The Basics: Magic and music come together in a tale that includes a young princess setting out to rescue the love of his life while confronting the forces of evil.
Why they will love it: The accessible story makes this a treat for both children and adults with some of Mozart’s most memorable tunes rounding out the experience. This production by Julie Taymour is still a stunner with the stage tricks creating true magical moments and visuals that are impossible to forget. It also helps that the Met is presenting this work in English.
The Basics: Puccini’s final work takes to Ancient China where a mysterious princess sets out to win the hand of a vengeful princess, risking his life and family in the process.
Why they will love it: Aside from “La Donna e mobile” or the “William Tell Overture’s finale,” I would be hard-pressed to find a more famous opera “tune” than “Nessun Dorma.” Let’s start there.
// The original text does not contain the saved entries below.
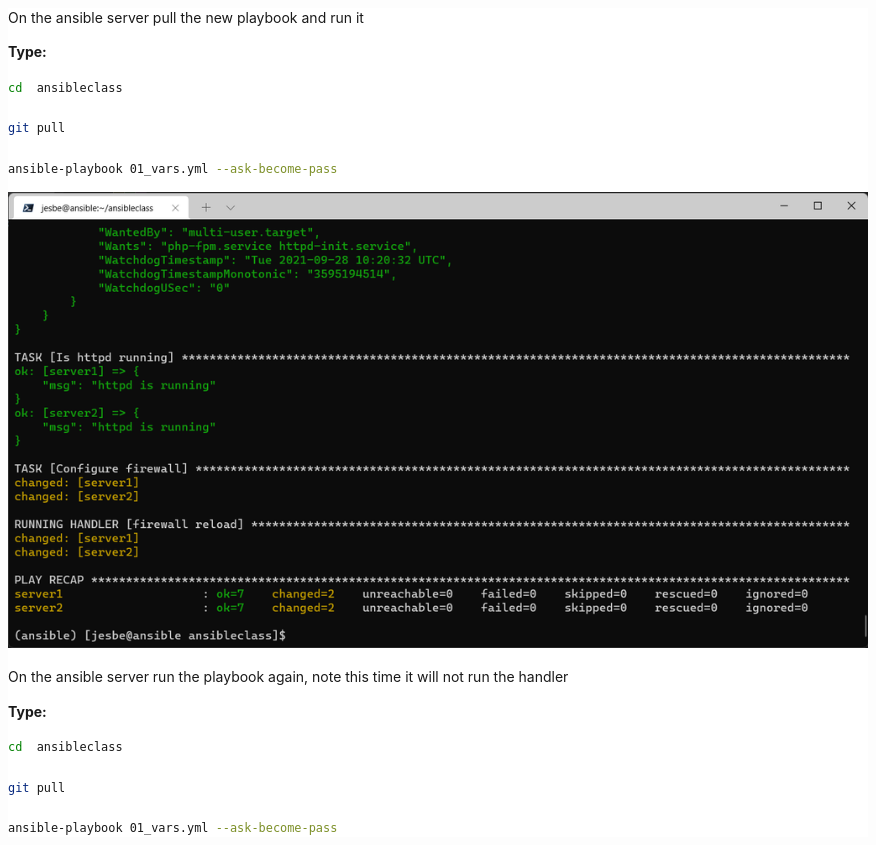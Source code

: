 On the ansible server pull the new playbook and run it

__Type:__

```bash
cd  ansibleclass

git pull

ansible-playbook 01_vars.yml --ask-become-pass

```

![Alt text](images/002_handlers_playbook_run.png?raw=true "ansible handlers playbook run")

On the ansible server run the playbook again, note this time it will not run the handler

__Type:__

```bash
cd  ansibleclass

git pull

ansible-playbook 01_vars.yml --ask-become-pass

```

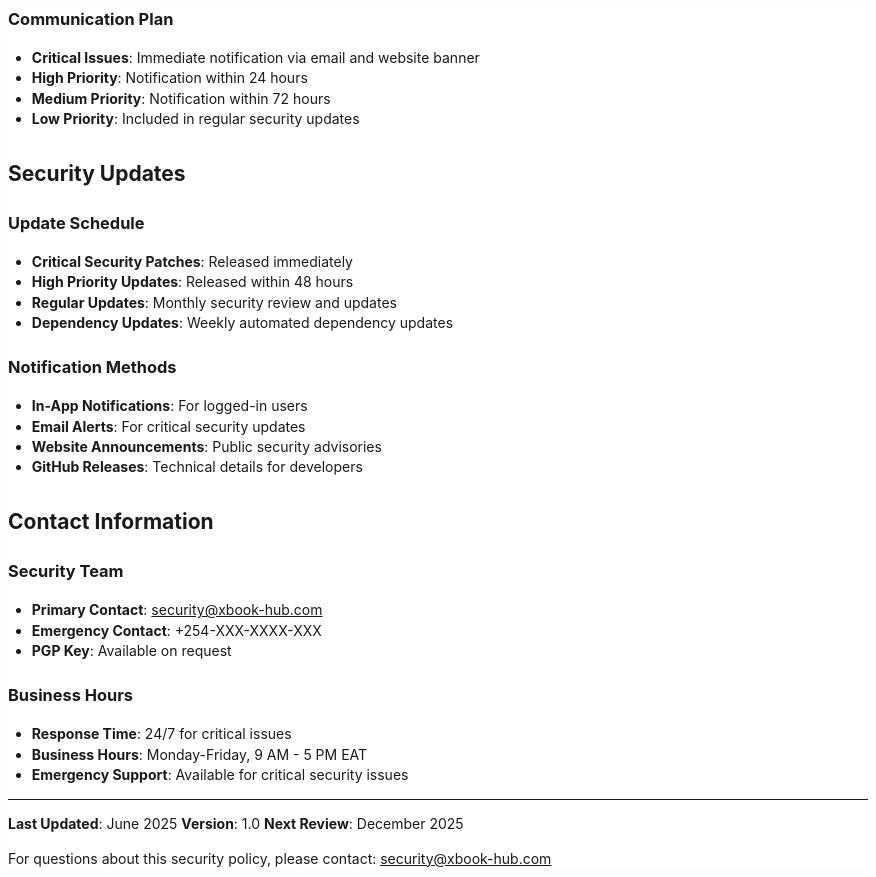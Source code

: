 ### Communication Plan

- **Critical Issues**: Immediate notification via email and website banner
- **High Priority**: Notification within 24 hours
- **Medium Priority**: Notification within 72 hours
- **Low Priority**: Included in regular security updates

## Security Updates

### Update Schedule

- **Critical Security Patches**: Released immediately
- **High Priority Updates**: Released within 48 hours
- **Regular Updates**: Monthly security review and updates
- **Dependency Updates**: Weekly automated dependency updates

### Notification Methods

- **In-App Notifications**: For logged-in users
- **Email Alerts**: For critical security updates
- **Website Announcements**: Public security advisories
- **GitHub Releases**: Technical details for developers

## Contact Information

### Security Team

- **Primary Contact**: security@xbook-hub.com
- **Emergency Contact**: +254-XXX-XXXX-XXX
- **PGP Key**: Available on request

### Business Hours

- **Response Time**: 24/7 for critical issues
- **Business Hours**: Monday-Friday, 9 AM - 5 PM EAT
- **Emergency Support**: Available for critical security issues

---

**Last Updated**: June 2025
**Version**: 1.0
**Next Review**: December 2025

For questions about this security policy, please contact: security@xbook-hub.com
The narrative is rather straight-forward making for a streamlined experience. Throw in Puccini’s choral splendor and catchy melodies and you’re almost home. But the real reason this is the winner for the uninitiated is Zefirrelli’s production. Moreso than any other thing playing on the Met stage, the sets for “Turandot” are truly magnificent and awe-inspiring. Just seeing them for the first time is epiphanic.